PACHER, Michael
(b. ca. 1435, Bruneck, d. 1498, Salzburg)

St Wolfgang Altarpiece: Resurrection of Lazarus

1479-81
Tempera on wood, 175 x 130 cm
Parish Church, Sankt Wolfgang

The picture shows one of the panels of the St Wolfgang Altarpiece.

The Resurrection of Lazarus deviates from iconographical tradition in a number of respects. Firstly, the scene is moved into an indoor setting whose architecture reveals an astonishing mixture of contemporary forms borrowed from both the sacred and the secular spheres. Secondly, the narrative unfolds not from left to right, but from foreground to background. It is true that Lazarus' sisters are kneeling parallel to the pictorial plane in the foreground, and that Christ is gesturing in the same direction, but Lazarus himself is seen from behind and foreshortened towards the rear. The main lines of the composition reinforce this inward movement - the vaulted canopy above the tomb, for example, the arrangement of the figures into lines resembling a guard of honour, and finally the view through the arch in the central axis out into the distant landscape. The New Testament subject is effectively obliged to take place in this demonstration of the painter's supreme mastery of perspective.
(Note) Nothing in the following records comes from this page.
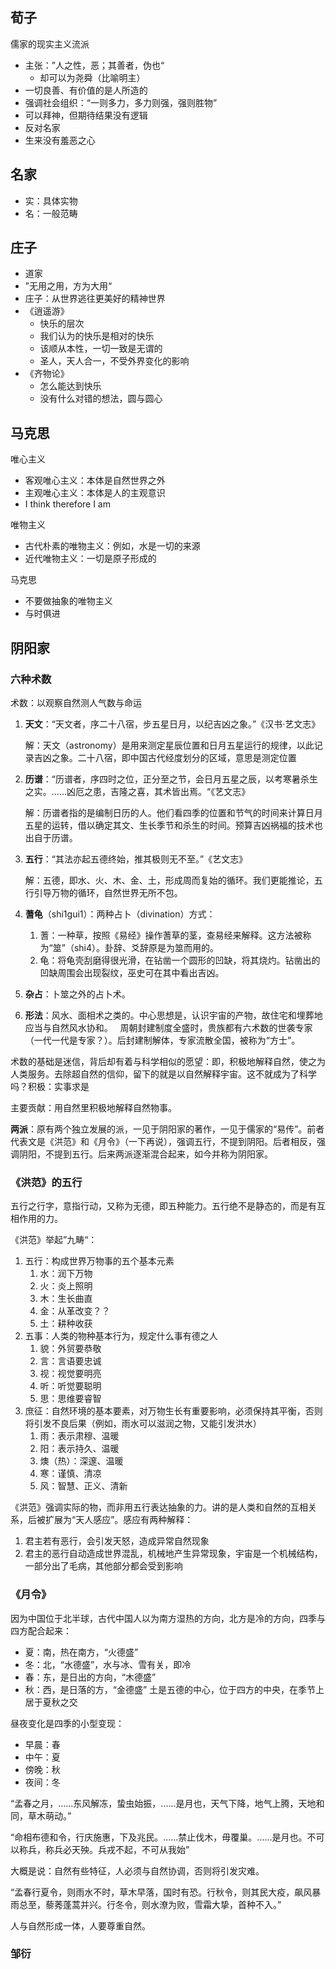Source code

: 
## 荀子

儒家的现实主义流派

- 主张：”人之性，恶；其善者，伪也“
	- 却可以为尧舜（比喻明主）
- 一切良善、有价值的是人所造的
- 强调社会组织：“一则多力，多力则强，强则胜物”
- 可以拜神，但期待结果没有逻辑
- 反对名家
- 生来没有羞恶之心

## 名家

- 实：具体实物
- 名：一般范畴

## 庄子

- 道家
- ”无用之用，方为大用“
- 庄子：从世界逃往更美好的精神世界
- 《逍遥游》
	- 快乐的层次
	- 我们认为的快乐是相对的快乐
	- 该顺从本性，一切一致是无谓的
	- 圣人，天人合一，不受外界变化的影响
- 《齐物论》
	- 怎么能达到快乐
	- 没有什么对错的想法，圆与圆心

## 马克思

唯心主义
- 客观唯心主义：本体是自然世界之外
- 主观唯心主义：本体是人的主观意识
- I think therefore I am

唯物主义
- 古代朴素的唯物主义：例如，水是一切的来源
- 近代唯物主义：一切是原子形成的

马克思
- 不要做抽象的唯物主义
- 与时俱进

## 阴阳家

### 六种术数

术数：以观察自然测人气数与命运

1. **天文**：“天文者，序二十八宿，步五星日月，以纪吉凶之象。”《汉书·艺文志》

	解：天文（astronomy）是用来测定星辰位置和日月五星运行的规律，以此记录吉凶之象。二十八宿，即中国古代经度划分的区域，意思是测定位置
2. **历谱**：“历谱者，序四时之位，正分至之节，会日月五星之辰，以考寒暑杀生之实。……凶厄之患，吉隆之喜，其术皆出焉。“《艺文志》

	解：历谱者指的是编制日历的人。他们看四季的位置和节气的时间来计算日月五星的运转，借以确定其文、生长季节和杀生的时间。预算吉凶祸福的技术也出自于历谱。
3. **五行**：“其法亦起五德终始，推其极则无不至。”《艺文志》

	解：五德，即水、火、木、金、土，形成周而复始的循环。我们更能推论，五行引导万物的循环，自然世界无所不包。
4. **蓍龟**（shi1gui1）：两种占卜（divination）方式：
	1. 蓍：一种草，按照《易经》操作蓍草的茎，查易经来解释。这方法被称为“筮”（shi4）。卦辞、爻辞原是为筮而用的。
	2. 龟：将龟壳刮磨得很光滑，在钻凿一个圆形的凹缺，将其烧灼。钻凿出的凹缺周围会出现裂纹，巫史可在其中看出吉凶。
5. **杂占**：卜筮之外的占卜术。
6. **形法**：风水、面相术之类的。中心思想是，认识宇宙的产物，故住宅和埋葬地应当与自然风水协和。
 
周朝封建制度全盛时，贵族都有六术数的世袭专家（一代一代是专家？）。后封建制解体，专家流散全国，被称为“方士”。

术数的基础是迷信，背后却有着与科学相似的愿望：即，积极地解释自然，使之为人类服务。去除超自然的信仰，留下的就是以自然解释宇宙。这不就成为了科学吗？积极：实事求是

主要贡献：用自然里积极地解释自然物事。

**两派**：原有两个独立发展的派，一见于阴阳家的著作，一见于儒家的“易传”。前者代表文是《洪范》和《月令》（一下再说），强调五行，不提到阴阳。后者相反，强调阴阳，不提到五行。后来两派逐渐混合起来，如今并称为阴阳家。

### 《洪范》的五行

五行之行字，意指行动，又称为无德，即五种能力。五行绝不是静态的，而是有互相作用的力。

《洪范》举起”九畴“：
1. 五行：构成世界万物事的五个基本元素
	1. 水：润下万物
	3. 火：炎上照明
	4. 木：生长曲直
	5. 金：从革改变？？
	6. 土：耕种收获
2. 五事：人类的物种基本行为，规定什么事有德之人
	1. 貌：外贸要恭敬
	2. 言：言语要忠诚
	3. 视：视觉要明亮
	4. 听：听觉要聪明
	5. 思：思维要睿智
8. 庶征：自然环境的基本要素，对万物生长有重要影响，必须保持其平衡，否则将引发不良后果（例如，雨水可以滋润之物，又能引发洪水）
	1. 雨：表示肃穆、温暖
	2. 阳：表示持久、温暖
	3. 燠（热）：深邃、温暖
	4. 寒：谨慎、清凉
	5. 风：智慧、正义、清新

《洪范》强调实际的物，而非用五行表达抽象的力。讲的是人类和自然的互相关系，后被扩展为“天人感应”。感应有两种解释：
1. 君主若有恶行，会引发天怒，造成异常自然现象
2. 君主的恶行自动造成世界混乱，机械地产生异常现象，宇宙是一个机械结构，一部分出了毛病，其他部分都会受到影响

### 《月令》

因为中国位于北半球，古代中国人以为南方湿热的方向，北方是冷的方向，四季与四方配合起来：
- 夏：南，热在南方，“火德盛”
- 冬：北，“水德盛”，水与冰、雪有关，即冷
- 春：东，是日出的方向，“木德盛”
- 秋：西，是日落的方，“金德盛”
土是五德的中心，位于四方的中央，在季节上居于夏秋之交

昼夜变化是四季的小型变现：
- 早晨：春
- 中午：夏
- 傍晚：秋
- 夜间：冬

“孟春之月，......东风解冻，蛰虫始振，......是月也，天气下降，地气上腾，天地和同，草木萌动。” 

“命相布德和令，行庆施惠，下及兆民。......禁止伐木，毋覆巢。......是月也。不可以称兵，称兵必天殃。兵戎不起，不可从我始”

大概是说：自然有些特征，人必须与自然协调，否则将引发灾难。

“孟春行夏令，则雨水不时，草木早落，国时有恐。行秋令，则其民大疫，飙风暴雨总至，藜莠蓬蒿并兴。行冬令，则水潦为败，雪霜大挚，首种不入。”

人与自然形成一体，人要尊重自然。

### 邹衍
Pacher must undoubtedly have studied the works of Mantegna, and the figure of Lazarus almost seems to anticipate the latter's Dead Christ (Pinacoteca di Brera, Milan). The principle underlying Pacher's composition points even further into the future, however, insofar as the vanishing lines converge not upon one central object or figure, but rather allow the eye to escape, as it were, out into the open countryside.